## Activity:
Starting at the first line of the data and ending at the line with "This feature, which", copy each line exactly. Include both of those lines, but no pictures.

## Source material:
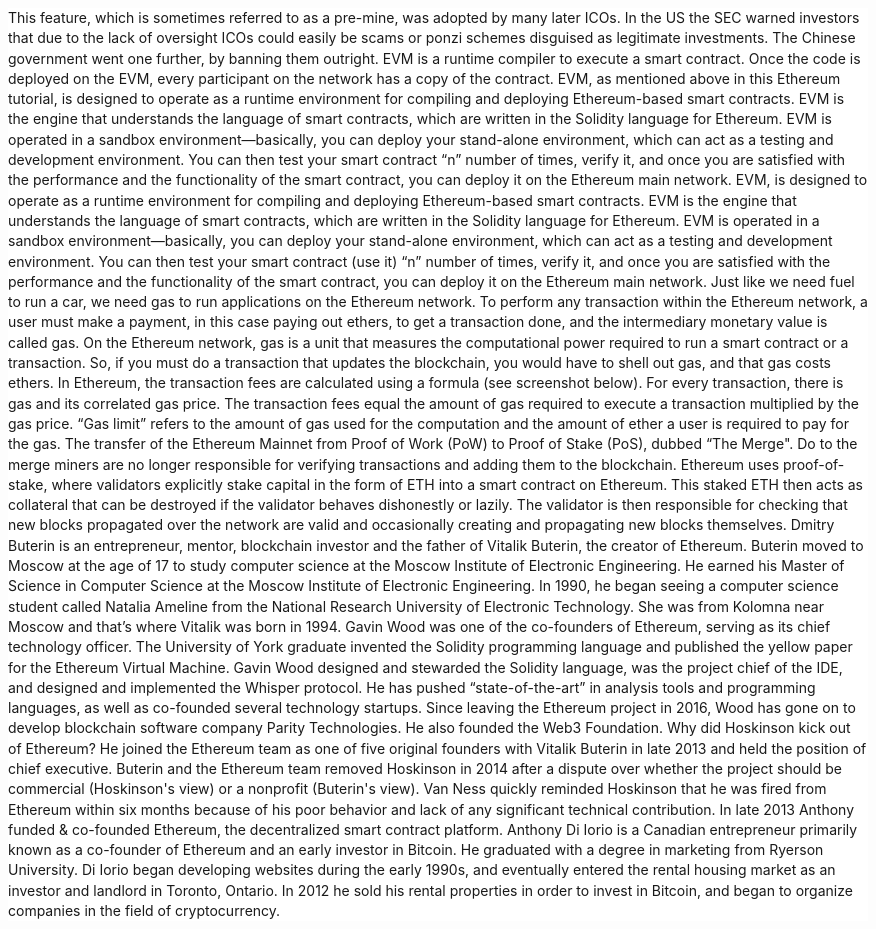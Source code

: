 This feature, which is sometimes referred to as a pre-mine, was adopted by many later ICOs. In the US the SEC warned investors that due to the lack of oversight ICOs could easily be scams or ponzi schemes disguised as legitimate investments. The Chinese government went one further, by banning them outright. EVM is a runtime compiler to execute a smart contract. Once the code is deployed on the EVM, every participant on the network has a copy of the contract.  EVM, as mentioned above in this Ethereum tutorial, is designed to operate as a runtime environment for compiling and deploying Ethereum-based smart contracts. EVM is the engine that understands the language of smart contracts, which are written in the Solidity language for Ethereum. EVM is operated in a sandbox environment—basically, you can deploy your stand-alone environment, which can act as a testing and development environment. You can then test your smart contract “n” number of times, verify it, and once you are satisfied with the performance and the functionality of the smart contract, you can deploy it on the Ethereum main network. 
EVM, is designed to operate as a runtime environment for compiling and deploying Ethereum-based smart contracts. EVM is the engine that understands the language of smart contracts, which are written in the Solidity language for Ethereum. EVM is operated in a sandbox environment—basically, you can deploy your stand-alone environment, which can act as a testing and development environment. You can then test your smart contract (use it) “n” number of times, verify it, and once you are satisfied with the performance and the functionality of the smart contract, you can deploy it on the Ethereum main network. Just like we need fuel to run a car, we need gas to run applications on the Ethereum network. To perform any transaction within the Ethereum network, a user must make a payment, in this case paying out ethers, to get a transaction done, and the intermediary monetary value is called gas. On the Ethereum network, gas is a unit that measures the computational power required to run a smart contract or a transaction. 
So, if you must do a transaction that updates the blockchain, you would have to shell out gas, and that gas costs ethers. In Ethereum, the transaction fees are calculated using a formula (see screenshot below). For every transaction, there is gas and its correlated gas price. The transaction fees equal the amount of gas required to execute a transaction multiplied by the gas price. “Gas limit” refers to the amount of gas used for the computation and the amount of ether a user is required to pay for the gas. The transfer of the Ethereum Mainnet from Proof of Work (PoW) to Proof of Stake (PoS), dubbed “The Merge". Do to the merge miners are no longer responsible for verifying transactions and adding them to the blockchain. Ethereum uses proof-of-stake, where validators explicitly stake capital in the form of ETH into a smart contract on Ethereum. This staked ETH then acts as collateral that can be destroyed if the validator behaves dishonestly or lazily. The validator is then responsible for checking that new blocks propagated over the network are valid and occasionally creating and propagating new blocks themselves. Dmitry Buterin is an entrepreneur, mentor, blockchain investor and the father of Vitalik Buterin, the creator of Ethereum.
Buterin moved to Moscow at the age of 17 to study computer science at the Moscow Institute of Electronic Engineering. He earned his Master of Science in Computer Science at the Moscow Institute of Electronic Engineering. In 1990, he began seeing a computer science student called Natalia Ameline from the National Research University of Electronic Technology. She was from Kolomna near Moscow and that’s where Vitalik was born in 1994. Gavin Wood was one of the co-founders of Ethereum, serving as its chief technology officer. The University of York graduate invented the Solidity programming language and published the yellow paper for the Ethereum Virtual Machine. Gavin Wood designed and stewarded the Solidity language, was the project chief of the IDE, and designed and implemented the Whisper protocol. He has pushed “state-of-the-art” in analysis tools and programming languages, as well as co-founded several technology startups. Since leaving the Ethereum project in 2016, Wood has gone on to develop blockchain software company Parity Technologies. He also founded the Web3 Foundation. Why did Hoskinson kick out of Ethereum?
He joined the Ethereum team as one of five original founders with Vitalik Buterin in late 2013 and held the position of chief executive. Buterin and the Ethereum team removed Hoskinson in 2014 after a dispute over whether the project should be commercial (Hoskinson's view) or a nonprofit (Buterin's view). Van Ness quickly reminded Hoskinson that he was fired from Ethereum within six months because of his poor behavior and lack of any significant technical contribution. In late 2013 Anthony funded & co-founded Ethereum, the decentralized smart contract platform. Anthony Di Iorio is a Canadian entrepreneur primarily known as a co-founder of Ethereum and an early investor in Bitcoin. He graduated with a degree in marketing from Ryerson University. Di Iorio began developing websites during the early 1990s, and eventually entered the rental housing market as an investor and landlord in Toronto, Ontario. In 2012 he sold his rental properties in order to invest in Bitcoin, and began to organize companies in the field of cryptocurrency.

## Result of the exercise:
Source code

: This feature, which is sometimes referred to as a pre-mine, was adopted by many later ICOs. In the US the SEC warned investors that due to the lack of oversight ICOs could easily be scams or ponzi schemes disguised as legitimate investments. The Chinese government went one further, by banning them outright. EVM is a runtime compiler to execute a smart contract. Once the code is deployed on the EVM, every participant on the network has a copy of the contract.  EVM, as mentioned above in this Ethereum tutorial, is designed to operate as a runtime environment for compiling and deploying Ethereum-based smart contracts. EVM is the engine that understands the language of smart contracts, which are written in the Solidity language for Ethereum. EVM is operated in a sandbox environment—basically, you can deploy your stand-alone environment, which can act as a testing and development environment. You can then test your smart contract “n” number of times, verify it, and once you are satisfied with the performance and the functionality of the smart contract, you can deploy it on the Ethereum main network. 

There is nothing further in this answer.